Canada's birth rate at all-time low

Canadians made fewer babies in 2002 than in any year since 1921, when Statistics Canada began keeping records.

Canada's birth rate fell two years ago to its lowest level since 1921, when the agency began keeping records, according to Statistics Canada.

The federal agency said on Monday that Canada's "crude birth rate," which measures the number of live births per thousand Canadians, fell to 10.5 in 2002.

The rate declined by slightly more than a quarter in the decade between 1992 and 2002, according to the report.

In 2002 Canadian women gave birth to 328,802 babies, down 1.5 per cent from the year before. It was also the eleventh decline in 12 years.

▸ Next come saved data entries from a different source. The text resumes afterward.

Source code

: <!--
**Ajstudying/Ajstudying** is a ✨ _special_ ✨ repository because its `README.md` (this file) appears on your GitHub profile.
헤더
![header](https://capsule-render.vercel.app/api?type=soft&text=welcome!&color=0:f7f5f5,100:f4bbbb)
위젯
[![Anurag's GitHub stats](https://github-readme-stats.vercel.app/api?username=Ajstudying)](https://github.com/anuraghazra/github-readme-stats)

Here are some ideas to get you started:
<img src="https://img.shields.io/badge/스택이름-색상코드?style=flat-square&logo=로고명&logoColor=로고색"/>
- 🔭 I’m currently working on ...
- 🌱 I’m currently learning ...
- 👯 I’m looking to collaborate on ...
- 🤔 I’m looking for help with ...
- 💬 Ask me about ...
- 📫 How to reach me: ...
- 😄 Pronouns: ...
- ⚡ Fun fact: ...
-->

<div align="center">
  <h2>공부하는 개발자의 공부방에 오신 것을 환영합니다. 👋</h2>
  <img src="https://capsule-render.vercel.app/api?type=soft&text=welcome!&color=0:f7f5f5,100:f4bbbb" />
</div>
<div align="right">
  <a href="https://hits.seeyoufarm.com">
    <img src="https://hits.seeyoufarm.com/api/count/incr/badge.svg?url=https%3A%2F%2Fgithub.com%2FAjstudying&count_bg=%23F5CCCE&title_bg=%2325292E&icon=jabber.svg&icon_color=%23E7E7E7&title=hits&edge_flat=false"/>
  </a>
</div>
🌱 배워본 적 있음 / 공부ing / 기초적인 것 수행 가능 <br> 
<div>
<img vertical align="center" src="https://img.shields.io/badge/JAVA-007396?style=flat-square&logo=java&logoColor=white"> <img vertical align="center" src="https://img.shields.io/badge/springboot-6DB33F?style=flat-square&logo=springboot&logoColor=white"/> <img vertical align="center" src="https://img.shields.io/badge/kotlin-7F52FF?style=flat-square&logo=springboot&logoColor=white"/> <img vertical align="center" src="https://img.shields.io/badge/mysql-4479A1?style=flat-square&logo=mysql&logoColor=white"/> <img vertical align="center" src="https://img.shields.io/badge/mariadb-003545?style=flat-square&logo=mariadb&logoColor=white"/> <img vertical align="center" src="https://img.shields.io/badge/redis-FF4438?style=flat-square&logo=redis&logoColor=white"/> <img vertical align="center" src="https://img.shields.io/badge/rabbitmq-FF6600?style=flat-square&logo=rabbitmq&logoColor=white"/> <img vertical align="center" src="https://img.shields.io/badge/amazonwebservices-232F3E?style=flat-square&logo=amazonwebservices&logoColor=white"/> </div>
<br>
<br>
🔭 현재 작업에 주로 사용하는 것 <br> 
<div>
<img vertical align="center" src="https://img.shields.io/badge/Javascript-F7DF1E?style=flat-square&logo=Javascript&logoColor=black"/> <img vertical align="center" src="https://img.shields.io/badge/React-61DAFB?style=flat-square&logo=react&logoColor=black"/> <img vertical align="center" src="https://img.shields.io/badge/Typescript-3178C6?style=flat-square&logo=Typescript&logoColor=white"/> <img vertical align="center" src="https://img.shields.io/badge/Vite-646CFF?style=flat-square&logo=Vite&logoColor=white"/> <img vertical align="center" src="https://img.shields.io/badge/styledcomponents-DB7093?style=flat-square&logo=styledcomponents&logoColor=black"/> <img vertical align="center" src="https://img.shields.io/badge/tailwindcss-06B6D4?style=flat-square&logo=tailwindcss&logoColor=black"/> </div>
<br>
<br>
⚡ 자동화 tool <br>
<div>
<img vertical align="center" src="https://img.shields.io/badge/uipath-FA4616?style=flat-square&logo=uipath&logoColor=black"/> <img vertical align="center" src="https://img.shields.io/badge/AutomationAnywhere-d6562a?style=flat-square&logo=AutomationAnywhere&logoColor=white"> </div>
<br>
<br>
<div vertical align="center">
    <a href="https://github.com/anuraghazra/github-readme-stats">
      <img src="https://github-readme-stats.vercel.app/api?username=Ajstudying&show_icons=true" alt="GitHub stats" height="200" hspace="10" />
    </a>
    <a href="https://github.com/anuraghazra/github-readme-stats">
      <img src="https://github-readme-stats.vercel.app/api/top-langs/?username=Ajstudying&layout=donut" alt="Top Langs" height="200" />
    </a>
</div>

Ontario and Quebec were responsible for almost 4,400 fewer live births in 2002, representing 89 per cent of the net decrease for the entire country. The only increases came in Alberta, the Northwest Territories and in Nunavut.

The decline is also reflected in a drop in Canadian women's fertility rate as measured by Statistics Canada. It estimates the average number of children that women between 15 and 49 years of age will have in a lifetime.

That measure fell to 1.50 from 1.51 in 2001, placing Canada in the middle of a table of industrialized nations led by the United States with 2.0. Italian women are the least fertile according to this statistic, producing only 1.2 babies in 2002.